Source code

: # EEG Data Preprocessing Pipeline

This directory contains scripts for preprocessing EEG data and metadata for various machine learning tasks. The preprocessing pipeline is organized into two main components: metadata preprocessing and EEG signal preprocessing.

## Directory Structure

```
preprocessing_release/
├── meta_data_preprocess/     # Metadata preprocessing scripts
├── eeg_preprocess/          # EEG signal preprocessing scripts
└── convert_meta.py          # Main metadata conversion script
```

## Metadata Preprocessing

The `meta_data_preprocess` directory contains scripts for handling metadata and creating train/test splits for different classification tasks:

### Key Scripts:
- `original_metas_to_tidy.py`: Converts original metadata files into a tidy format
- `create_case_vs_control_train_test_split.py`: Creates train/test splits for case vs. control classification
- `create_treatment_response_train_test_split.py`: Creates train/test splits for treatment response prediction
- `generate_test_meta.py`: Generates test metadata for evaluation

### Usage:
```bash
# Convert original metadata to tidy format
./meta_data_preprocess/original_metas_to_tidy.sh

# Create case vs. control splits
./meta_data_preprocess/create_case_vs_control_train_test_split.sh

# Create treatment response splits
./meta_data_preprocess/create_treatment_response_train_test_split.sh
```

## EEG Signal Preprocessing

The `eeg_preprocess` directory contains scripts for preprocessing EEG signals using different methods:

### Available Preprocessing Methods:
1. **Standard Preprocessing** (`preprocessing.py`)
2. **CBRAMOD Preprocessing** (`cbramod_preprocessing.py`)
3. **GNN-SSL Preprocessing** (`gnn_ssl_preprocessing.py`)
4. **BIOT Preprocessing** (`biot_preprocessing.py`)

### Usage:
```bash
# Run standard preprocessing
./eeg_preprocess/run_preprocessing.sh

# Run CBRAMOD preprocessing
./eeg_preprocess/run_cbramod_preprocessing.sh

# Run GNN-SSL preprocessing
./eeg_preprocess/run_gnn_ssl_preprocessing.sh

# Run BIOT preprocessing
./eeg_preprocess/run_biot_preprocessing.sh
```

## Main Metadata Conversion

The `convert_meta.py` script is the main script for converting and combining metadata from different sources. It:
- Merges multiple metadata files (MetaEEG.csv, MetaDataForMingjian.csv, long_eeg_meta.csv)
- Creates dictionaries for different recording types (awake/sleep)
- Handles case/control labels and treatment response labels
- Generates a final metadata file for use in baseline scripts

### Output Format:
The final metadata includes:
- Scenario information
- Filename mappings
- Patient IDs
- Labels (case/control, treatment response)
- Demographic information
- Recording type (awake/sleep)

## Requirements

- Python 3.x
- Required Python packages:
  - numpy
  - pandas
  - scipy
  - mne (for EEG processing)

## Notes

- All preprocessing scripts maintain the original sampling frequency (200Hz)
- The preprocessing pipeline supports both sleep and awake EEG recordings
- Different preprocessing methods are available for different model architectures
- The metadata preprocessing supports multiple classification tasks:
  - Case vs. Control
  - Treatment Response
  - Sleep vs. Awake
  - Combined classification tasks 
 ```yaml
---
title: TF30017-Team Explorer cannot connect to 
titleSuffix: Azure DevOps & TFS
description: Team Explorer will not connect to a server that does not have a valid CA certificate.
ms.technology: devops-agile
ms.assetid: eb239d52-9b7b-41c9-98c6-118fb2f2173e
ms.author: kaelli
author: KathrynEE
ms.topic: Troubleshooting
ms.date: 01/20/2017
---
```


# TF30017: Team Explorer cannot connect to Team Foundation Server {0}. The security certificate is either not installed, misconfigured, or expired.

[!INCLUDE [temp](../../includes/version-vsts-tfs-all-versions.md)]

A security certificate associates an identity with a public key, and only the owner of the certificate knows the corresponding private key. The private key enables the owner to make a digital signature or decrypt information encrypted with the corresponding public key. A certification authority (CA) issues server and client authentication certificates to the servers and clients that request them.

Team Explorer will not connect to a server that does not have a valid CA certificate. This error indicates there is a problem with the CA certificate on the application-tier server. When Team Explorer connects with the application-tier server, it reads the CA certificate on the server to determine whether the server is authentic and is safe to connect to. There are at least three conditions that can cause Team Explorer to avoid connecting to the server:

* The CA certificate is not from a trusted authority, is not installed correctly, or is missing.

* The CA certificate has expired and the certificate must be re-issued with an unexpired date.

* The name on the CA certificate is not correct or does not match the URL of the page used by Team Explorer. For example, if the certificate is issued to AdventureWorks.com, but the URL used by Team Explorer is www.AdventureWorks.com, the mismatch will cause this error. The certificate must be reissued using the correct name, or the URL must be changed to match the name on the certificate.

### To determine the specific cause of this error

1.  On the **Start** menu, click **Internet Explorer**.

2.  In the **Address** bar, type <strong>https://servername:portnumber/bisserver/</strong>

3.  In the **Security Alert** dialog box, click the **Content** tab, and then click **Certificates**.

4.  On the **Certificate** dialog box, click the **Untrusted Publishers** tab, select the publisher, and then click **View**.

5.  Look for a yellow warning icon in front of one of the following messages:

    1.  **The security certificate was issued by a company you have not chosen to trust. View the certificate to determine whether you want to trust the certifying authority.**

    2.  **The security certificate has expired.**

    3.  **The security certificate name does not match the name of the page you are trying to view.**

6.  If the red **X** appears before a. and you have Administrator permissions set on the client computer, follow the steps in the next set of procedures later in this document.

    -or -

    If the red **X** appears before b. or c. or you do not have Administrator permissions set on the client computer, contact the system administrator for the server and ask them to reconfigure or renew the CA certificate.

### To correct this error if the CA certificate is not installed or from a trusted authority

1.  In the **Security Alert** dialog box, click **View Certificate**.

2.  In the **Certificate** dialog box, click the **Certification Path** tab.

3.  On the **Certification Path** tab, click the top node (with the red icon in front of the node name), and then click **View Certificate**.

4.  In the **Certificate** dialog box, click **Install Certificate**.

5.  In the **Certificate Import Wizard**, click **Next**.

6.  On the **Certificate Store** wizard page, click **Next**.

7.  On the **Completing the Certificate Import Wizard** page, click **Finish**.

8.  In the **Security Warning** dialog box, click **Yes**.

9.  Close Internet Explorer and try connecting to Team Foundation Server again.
━━━━━━━━━━━━━━━━
#### EXERCISE GOAL
Could you restate word for word the lines above from the one containing "- Merges multiple" through the one containing "- Python 3.x", both included, and nothing else?

#### REPLY TO THE EXERCISE
- Merges multiple metadata files (MetaEEG.csv, MetaDataForMingjian.csv, long_eeg_meta.csv)
- Creates dictionaries for different recording types (awake/sleep)
- Handles case/control labels and treatment response labels
- Generates a final metadata file for use in baseline scripts

### Output Format:
The final metadata includes:
- Scenario information
- Filename mappings
- Patient IDs
- Labels (case/control, treatment response)
- Demographic information
- Recording type (awake/sleep)

## Requirements

- Python 3.x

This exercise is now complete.